E il 5 Stelle imputato per corruzione è tornato a presiedere il Campidoglio

De Vito a processo a dicembre. L'imbarazzo dei colleghi di partito

E il 5 Stelle imputato per corruzione è tornato a presiedere il Campidoglio

Roma Heri dicebamus. Inizia con una citazione latina (che rievoca l'odissea giudiziaria del compianto Enzo Tortora) il secondo tempo di Marcello De Vito come presidente dell'assemblea capitolina. L'esponente grillino - arrestato lo scorso 20 marzo nell'ambito dell'inchiesta sul nuovo stadio della Roma, perché secondo la procura avrebbe intascato tangenti in cambio di agevolazioni per l'iter del progetto del costruttore Luca Parnasi - era tornato libero dagli arresti domiciliari lunedì scorso. Lo attende comunque il processo tra due settimane, il 4 dicembre, ma intanto «mister preferenze», il più votato alle elezioni del 2016 (6.451 i consensi raccolti), è tornato sullo scranno della presidenza dell'Aula Giulio Cesare. Innescando la reazione delle opposizioni e provocando imbarazzo agli ex compagni di Movimento, con i pentastellati divisi tra gli applausi e le prese di distanza. A cominciare dal sindaco, Virginia Raggi, che ha incontrato De Vito per un breve faccia a faccia lontano dalle telecamere per poi disertare però la seduta del consiglio comunale.

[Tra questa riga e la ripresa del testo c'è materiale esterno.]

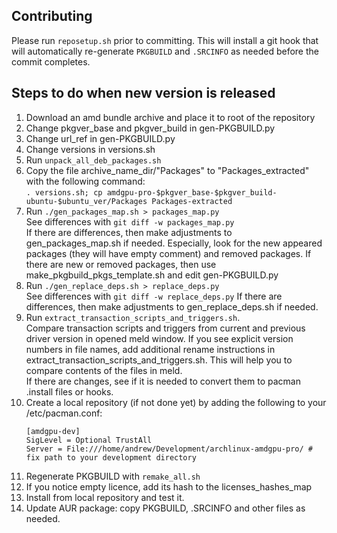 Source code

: ## Contributing

Please run `reposetup.sh` prior to committing. This will install a git hook
that will automatically re-generate `PKGBUILD` and `.SRCINFO` as needed
before the commit completes.

## Steps to do when new version is released
1. Download an amd bundle archive and place it to root of the repository
1. Change pkgver_base and pkgver_build in gen-PKGBUILD.py
1. Change url_ref in gen-PKGBUILD.py
1. Change versions in versions.sh
1. Run `unpack_all_deb_packages.sh`
1. Copy the file archive_name_dir/"Packages" to "Packages_extracted" with the following command:  
   `. versions.sh; cp amdgpu-pro-$pkgver_base-$pkgver_build-ubuntu-$ubuntu_ver/Packages Packages-extracted`
1. Run `./gen_packages_map.sh > packages_map.py`  
   See differences with `git diff -w packages_map.py`  
   If there are differences, then make adjustments to gen_packages_map.sh if needed. Especially, look for the new appeared packages (they will have empty comment) and removed packages. If there are new or removed packages, then use make_pkgbuild_pkgs_template.sh and edit gen-PKGBUILD.py
1. Run `./gen_replace_deps.sh > replace_deps.py`  
   See differences with `git diff -w replace_deps.py`
   If there are differences, then make adjustments to gen_replace_deps.sh if needed.
1. Run `extract_transaction_scripts_and_triggers.sh`.  
   Compare transaction scripts and triggers from current and previous driver version in opened meld window.
   If you see explicit version numbers in file names, add additional rename instructions in extract_transaction_scripts_and_triggers.sh. This will help you to compare contents of the files in meld.  
   If there are changes, see if it is needed to convert them to pacman .install files or hooks.
1. Create a local repository (if not done yet) by adding the following to your /etc/pacman.conf:
    ```
    [amdgpu-dev]
    SigLevel = Optional TrustAll
    Server = File:///home/andrew/Development/archlinux-amdgpu-pro/ # fix path to your development directory
    ```
1. Regenerate PKGBUILD with `remake_all.sh`
1. If you notice empty licence, add its hash to the licenses_hashes_map
1. Install from local repository and test it.
1. Update AUR package: copy PKGBUILD, .SRCINFO and other files as needed.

Arrivato in Campidoglio accompagnato dalla moglie, De Vito è entrato in aula salutato dagli applausi di parte dei consiglieri. «È un piacere e un onore tornare a presiedere questa Aula e ritrovare i colleghi», ha detto dopo l'esordio in latino, riprendendo il suo scranno 8 mesi dopo l'arresto. Ovviamente la sua epifania non è avvenuta senza strascichi polemici. Per cominciare, con l'invito a riflettere se farsi da parte, arrivato dalle opposizioni. Andrea De Priamo, capogruppo di Fdi, ha espresso dubbi sulla «opportunità politica della sua permanenza come presidente». E anche il presidente dei consiglieri Pd, Giulio Pelonzi, ha suggerito a De Vito di dimettersi, «anche alla luce dell'imminente dibattito sui poteri di Roma Capitale».

Ma i veleni per De Vito lo hanno riservato compagni (ed ex compagni) di partito. Come Enrico Stefano, già facente funzioni al posto del collega arrestato, che però a luglio aveva scelto di dimettersi dopo la decisione di non procedere con la delibera di revoca per De Vito. E che ieri, pur dicendosi felice di «vederlo qui», ha ribadito l'invito a una riflessione «inevitabile», chiedendogli di togliere il disturbo. Ancora più netta la posizione di Cristina Grancio, espulsa dal M5s ad aprile dello scorso anno proprio per le sue posizioni barricadere contro il nuovo stadio, e ovviamente col dente avvelenato, che ha abbandonato l'aula per manifestare il suo sdegno. De Vito però non solo intende assistere al suo processo «da uomo libero», come aveva detto lasciando i domiciliari, ma anche da presidente d'Aula, a meno che l'Aula stessa non si esponga, cacciandolo.

Tanto da ringraziare i colleghi «dell'appunto e del richiamo ai doveri della mia funzione, che accolgo certamente», spiegando però che «non c'è alcuna istanza di revoca con 24 firme, laddove ci dovesse essere sarà cura della presidenza calendarizzarla».